[Dataset entries]
* * * * * * *

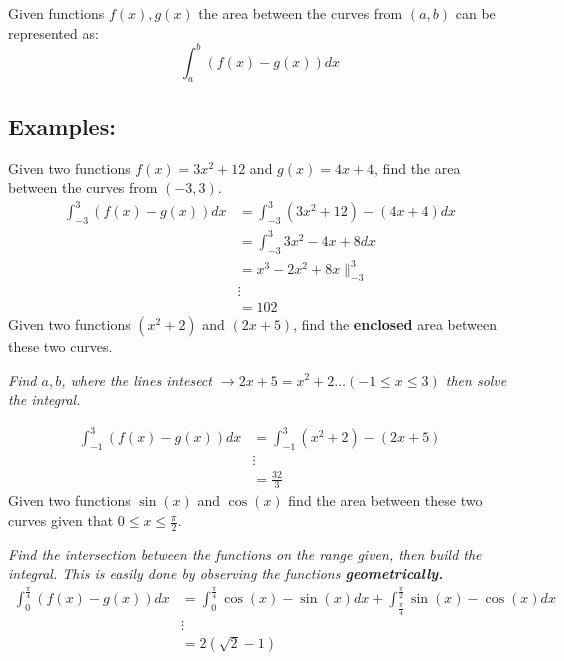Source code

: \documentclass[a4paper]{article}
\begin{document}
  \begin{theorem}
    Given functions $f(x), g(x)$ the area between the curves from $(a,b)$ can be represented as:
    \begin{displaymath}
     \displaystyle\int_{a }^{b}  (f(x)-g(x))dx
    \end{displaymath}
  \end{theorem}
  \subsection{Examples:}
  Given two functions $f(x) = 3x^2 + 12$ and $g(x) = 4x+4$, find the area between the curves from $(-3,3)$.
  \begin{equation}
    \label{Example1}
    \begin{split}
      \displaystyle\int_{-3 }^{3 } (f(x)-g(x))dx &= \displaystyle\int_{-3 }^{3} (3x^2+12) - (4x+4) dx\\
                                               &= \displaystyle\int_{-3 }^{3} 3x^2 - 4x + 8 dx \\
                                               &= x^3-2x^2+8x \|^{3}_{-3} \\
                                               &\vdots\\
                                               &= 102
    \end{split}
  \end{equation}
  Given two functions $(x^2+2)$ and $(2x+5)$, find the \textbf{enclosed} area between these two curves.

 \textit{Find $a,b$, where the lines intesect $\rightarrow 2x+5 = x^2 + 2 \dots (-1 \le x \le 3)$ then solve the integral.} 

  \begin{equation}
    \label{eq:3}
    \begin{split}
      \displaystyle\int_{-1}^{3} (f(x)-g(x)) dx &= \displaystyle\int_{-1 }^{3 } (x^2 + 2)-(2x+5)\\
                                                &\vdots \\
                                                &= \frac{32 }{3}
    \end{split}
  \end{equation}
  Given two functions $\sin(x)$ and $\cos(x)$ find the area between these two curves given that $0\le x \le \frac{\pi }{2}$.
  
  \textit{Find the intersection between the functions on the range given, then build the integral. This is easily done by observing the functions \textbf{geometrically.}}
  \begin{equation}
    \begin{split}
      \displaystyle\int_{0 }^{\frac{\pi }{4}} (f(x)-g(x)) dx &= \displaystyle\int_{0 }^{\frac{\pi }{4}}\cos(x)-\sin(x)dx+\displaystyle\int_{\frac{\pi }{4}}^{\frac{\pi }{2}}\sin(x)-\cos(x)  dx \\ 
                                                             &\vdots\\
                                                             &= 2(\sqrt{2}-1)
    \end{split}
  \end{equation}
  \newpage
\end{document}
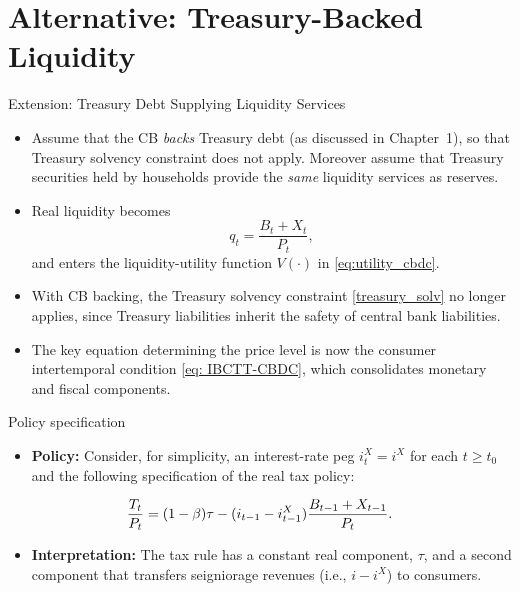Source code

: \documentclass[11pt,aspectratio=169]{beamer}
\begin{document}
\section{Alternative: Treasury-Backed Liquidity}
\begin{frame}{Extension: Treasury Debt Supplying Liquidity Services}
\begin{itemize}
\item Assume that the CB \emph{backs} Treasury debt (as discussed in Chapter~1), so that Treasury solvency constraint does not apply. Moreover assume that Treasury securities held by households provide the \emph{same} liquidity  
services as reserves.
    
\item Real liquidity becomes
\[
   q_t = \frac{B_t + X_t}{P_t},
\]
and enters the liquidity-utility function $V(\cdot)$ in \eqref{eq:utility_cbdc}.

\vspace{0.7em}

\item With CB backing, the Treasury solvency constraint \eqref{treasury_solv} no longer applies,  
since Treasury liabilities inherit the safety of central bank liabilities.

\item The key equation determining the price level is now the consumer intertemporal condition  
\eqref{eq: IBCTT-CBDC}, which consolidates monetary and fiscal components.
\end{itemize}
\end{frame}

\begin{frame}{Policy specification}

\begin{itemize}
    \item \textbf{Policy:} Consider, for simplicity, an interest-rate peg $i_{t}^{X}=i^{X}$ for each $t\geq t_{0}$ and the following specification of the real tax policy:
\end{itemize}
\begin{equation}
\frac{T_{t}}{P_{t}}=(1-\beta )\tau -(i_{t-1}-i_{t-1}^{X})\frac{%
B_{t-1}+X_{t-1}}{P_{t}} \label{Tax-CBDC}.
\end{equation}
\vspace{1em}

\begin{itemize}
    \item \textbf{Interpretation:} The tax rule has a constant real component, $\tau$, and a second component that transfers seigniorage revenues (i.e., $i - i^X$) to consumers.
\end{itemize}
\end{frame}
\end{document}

* * * * * * *

Problem statement: Please copy the line that contains "and enters the" and each line after it through the end of the records, exactly, and no other lines.

Exercise answer:
and enters the liquidity-utility function $V(\cdot)$ in \eqref{eq:utility_cbdc}.

\vspace{0.7em}

\item With CB backing, the Treasury solvency constraint \eqref{treasury_solv} no longer applies,  
since Treasury liabilities inherit the safety of central bank liabilities.

\item The key equation determining the price level is now the consumer intertemporal condition  
\eqref{eq: IBCTT-CBDC}, which consolidates monetary and fiscal components.
\end{itemize}
\end{frame}

\begin{frame}{Policy specification}

\begin{itemize}
    \item \textbf{Policy:} Consider, for simplicity, an interest-rate peg $i_{t}^{X}=i^{X}$ for each $t\geq t_{0}$ and the following specification of the real tax policy:
\end{itemize}
\begin{equation}
\frac{T_{t}}{P_{t}}=(1-\beta )\tau -(i_{t-1}-i_{t-1}^{X})\frac{%
B_{t-1}+X_{t-1}}{P_{t}} \label{Tax-CBDC}.
\end{equation}
\vspace{1em}

\begin{itemize}
    \item \textbf{Interpretation:} The tax rule has a constant real component, $\tau$, and a second component that transfers seigniorage revenues (i.e., $i - i^X$) to consumers.
\end{itemize}
\end{frame}
\end{document}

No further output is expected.